| Task description |
From the entries, return every line where the string "tadashi" shows up.

Collected data
___
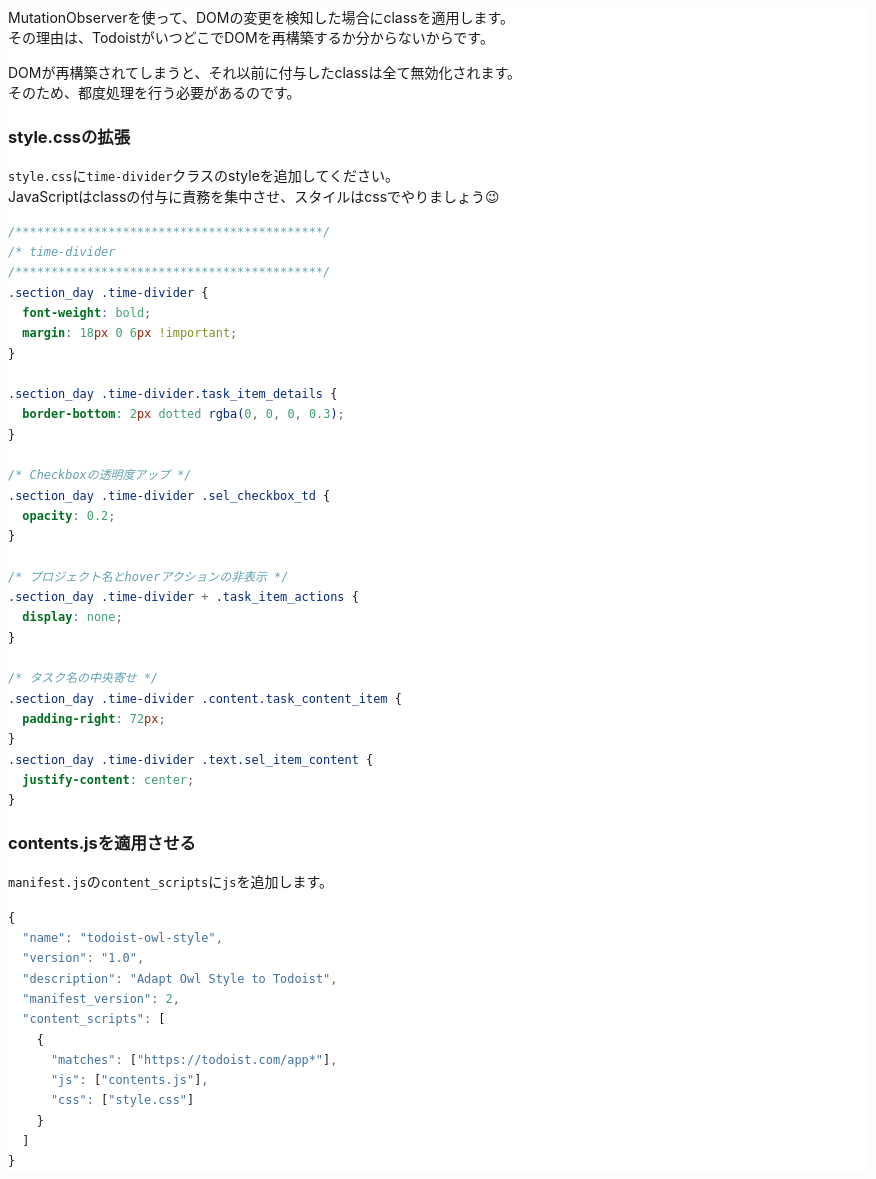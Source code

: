 MutationObserverを使って、DOMの変更を検知した場合にclassを適用します。  
その理由は、TodoistがいつどこでDOMを再構築するか分からないからです。

DOMが再構築されてしまうと、それ以前に付与したclassは全て無効化されます。  
そのため、都度処理を行う必要があるのです。

### style.cssの拡張

`style.css`に`time-divider`クラスのstyleを追加してください。  
JavaScriptはclassの付与に責務を集中させ、スタイルはcssでやりましょう😉

```css
/*******************************************/
/* time-divider
/*******************************************/
.section_day .time-divider {
  font-weight: bold;
  margin: 18px 0 6px !important;
}

.section_day .time-divider.task_item_details {
  border-bottom: 2px dotted rgba(0, 0, 0, 0.3);
}

/* Checkboxの透明度アップ */
.section_day .time-divider .sel_checkbox_td {
  opacity: 0.2;
}

/* プロジェクト名とhoverアクションの非表示 */
.section_day .time-divider + .task_item_actions {
  display: none;
}

/* タスク名の中央寄せ */
.section_day .time-divider .content.task_content_item {
  padding-right: 72px;
}
.section_day .time-divider .text.sel_item_content {
  justify-content: center;
}
```

### contents.jsを適用させる

`manifest.js`の`content_scripts`に`js`を追加します。

```js
{
  "name": "todoist-owl-style",
  "version": "1.0",
  "description": "Adapt Owl Style to Todoist",
  "manifest_version": 2,
  "content_scripts": [
    {
      "matches": ["https://todoist.com/app*"],
      "js": ["contents.js"],
      "css": ["style.css"]
    }
  ]
}
```


[TINA]: https://github.com/tadashi-aikawa/tina
[Owlora]: https://github.com/tadashi-aikawa/owlora
[OwlTodoist]: https://github.com/tadashi-aikawa/keypirinha-OwlTodoist
[Togowl]: https://github.com/tadashi-aikawa/togowl
[todoistools]: https://github.com/tadashi-aikawa/todoistools
[togowl-next]: https://github.com/tadashi-aikawa/togowl-next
___
| Task result |
[TINA]: https://github.com/tadashi-aikawa/tina
[Owlora]: https://github.com/tadashi-aikawa/owlora
[OwlTodoist]: https://github.com/tadashi-aikawa/keypirinha-OwlTodoist
[Togowl]: https://github.com/tadashi-aikawa/togowl
[todoistools]: https://github.com/tadashi-aikawa/todoistools
[togowl-next]: https://github.com/tadashi-aikawa/togowl-next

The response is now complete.